Le premier tableau ne dépasse pas une moyenne agréable. Il pourrait avoir pour épigraphe ces deux vers :


De ma sœur et d’Ernest cette sainte journée
A, dans la main de Dieu, mêlé la destinée.


Heureusement, dans l’opéra, Ernest s’appelle l’Époux ; cela fait mieux. Sa phrase de remercîment aux invités est élégamment tournée. Le petit chœur de noce, le chœur des jeunes filles, petit aussi, tout cela ne déplaît point. Le duo de Jocelyn et de sa mère, l’air de Jocelyn, ne sont guère que convenables. Un air honnêtement fait, avec des rythmes et des tonalités variés, pâlit auprès du récit de Lamartine, auprès de cette dernière promenade, la nuit, dans l’enclos bien-aimé, de cet adieu poignant à la terre du jardin, aux eaux de la source, aux colombes du toit. Ici comme presque partout, les librettistes ont respecté les vers de Lamartine. Respect pieux pour le poète, mais dangereux pour le musicien.

Rien dans le second tableau : un faible prélude où flûtes, hautbois et autres instrumens champêtres gloussent en vain sans jeter sur l’orchestre une teinte vraiment pastorale. Aux paysages de Lamartine, il faudrait la musique de Rossini, un peu du premier acte de Guillaume. M. Godard leur consacre un chœur médiocre, plus un duetto de pâtres inférieur à la chanson de Sapho, qu’il rappelle : Broutez, broutez, mes chèvres ! Et puis, on sent ici le hors-d’œuvre et le superflu.

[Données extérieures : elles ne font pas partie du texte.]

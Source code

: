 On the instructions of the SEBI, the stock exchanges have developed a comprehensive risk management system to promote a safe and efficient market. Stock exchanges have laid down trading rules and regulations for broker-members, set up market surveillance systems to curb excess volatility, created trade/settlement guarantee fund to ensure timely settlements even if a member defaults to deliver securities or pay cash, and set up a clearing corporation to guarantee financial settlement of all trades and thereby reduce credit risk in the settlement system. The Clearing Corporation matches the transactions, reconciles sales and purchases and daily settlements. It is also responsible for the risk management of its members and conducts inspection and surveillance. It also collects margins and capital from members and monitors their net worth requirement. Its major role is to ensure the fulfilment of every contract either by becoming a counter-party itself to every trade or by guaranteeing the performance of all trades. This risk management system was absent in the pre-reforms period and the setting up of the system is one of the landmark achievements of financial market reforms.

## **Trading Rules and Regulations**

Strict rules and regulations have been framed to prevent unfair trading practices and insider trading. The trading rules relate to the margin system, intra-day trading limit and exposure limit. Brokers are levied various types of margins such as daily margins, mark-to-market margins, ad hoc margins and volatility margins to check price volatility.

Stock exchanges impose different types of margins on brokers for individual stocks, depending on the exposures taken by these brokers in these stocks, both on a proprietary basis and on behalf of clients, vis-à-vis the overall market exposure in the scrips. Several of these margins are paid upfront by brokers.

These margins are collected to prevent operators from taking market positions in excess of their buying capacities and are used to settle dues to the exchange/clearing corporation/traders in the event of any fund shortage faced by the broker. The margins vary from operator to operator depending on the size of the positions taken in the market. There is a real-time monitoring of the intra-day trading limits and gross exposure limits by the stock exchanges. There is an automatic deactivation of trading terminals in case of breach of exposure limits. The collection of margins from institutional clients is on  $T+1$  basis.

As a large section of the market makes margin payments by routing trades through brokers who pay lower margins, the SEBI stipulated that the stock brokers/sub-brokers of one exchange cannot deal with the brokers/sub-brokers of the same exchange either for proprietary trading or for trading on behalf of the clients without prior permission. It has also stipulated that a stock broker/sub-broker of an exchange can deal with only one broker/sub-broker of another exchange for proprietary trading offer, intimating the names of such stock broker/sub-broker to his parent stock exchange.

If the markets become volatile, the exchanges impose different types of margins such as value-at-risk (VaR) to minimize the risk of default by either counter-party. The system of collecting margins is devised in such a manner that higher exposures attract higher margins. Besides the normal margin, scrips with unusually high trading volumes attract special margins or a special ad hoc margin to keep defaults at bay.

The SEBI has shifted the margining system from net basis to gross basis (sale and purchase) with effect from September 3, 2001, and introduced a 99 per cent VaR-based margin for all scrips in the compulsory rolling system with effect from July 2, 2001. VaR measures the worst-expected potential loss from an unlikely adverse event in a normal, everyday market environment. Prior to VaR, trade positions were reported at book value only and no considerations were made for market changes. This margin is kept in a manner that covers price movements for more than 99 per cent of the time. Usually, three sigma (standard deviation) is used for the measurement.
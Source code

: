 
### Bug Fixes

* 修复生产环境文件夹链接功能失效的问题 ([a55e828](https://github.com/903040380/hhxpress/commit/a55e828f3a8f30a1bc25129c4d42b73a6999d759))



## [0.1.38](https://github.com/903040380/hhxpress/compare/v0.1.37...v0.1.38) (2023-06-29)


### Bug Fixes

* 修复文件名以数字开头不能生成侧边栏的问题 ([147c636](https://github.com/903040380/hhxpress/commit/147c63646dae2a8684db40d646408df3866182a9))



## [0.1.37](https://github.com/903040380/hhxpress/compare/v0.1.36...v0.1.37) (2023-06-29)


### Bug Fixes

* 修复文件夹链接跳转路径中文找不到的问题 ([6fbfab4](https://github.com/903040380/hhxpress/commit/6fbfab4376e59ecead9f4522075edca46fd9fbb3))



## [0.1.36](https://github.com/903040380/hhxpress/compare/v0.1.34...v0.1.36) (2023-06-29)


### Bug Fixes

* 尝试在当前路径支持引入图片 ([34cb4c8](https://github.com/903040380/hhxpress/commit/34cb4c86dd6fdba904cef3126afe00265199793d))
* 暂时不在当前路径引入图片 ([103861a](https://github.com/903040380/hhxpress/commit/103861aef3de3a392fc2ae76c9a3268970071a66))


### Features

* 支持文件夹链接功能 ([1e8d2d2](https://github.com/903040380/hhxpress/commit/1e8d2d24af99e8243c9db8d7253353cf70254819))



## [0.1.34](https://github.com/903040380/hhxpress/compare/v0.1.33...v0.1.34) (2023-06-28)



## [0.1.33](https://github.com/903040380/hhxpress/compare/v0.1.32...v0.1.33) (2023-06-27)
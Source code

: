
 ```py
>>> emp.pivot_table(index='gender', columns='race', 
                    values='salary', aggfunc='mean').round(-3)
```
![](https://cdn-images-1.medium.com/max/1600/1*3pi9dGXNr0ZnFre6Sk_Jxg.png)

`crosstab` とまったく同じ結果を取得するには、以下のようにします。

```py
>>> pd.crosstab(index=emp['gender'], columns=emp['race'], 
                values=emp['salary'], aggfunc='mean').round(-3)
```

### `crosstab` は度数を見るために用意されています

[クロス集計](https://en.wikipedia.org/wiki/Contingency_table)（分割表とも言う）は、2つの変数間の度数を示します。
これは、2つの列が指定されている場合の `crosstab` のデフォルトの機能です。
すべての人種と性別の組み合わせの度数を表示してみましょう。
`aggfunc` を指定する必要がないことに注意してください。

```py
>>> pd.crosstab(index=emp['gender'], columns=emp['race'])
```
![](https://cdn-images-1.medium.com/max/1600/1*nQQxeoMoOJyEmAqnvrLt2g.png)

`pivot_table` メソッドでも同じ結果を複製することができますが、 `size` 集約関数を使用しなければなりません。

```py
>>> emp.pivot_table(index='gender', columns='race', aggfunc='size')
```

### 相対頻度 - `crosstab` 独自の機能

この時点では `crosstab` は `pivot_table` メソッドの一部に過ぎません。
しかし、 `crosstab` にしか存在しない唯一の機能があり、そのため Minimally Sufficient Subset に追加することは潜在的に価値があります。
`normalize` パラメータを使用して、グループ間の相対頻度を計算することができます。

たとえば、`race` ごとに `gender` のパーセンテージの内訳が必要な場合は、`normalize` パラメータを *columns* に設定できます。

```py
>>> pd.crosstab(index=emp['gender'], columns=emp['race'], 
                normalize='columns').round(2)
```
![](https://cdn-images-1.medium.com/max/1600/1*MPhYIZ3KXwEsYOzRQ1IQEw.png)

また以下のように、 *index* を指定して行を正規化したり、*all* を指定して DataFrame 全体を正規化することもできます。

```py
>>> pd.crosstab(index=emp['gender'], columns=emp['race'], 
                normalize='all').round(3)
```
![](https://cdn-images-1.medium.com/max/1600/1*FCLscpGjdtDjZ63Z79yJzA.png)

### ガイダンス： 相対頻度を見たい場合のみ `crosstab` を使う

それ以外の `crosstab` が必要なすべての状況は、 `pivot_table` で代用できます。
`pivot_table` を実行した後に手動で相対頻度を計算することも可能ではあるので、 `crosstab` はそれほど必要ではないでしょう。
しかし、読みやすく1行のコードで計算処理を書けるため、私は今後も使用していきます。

Hors-d’œuvre, ce petit duo. Autrement nécessaire est dans le poème la scène du jeune homme et de la jeune fille, spectacle d’amour fait pour redoubler dans le cœur et les sens de Jocelyn les troubles et les désirs nés de la solitude. En résumé, toute cette partie de l’œuvre, y compris le massacre du vieux monsieur, ne renferme que des banalités musicales et dramatiques.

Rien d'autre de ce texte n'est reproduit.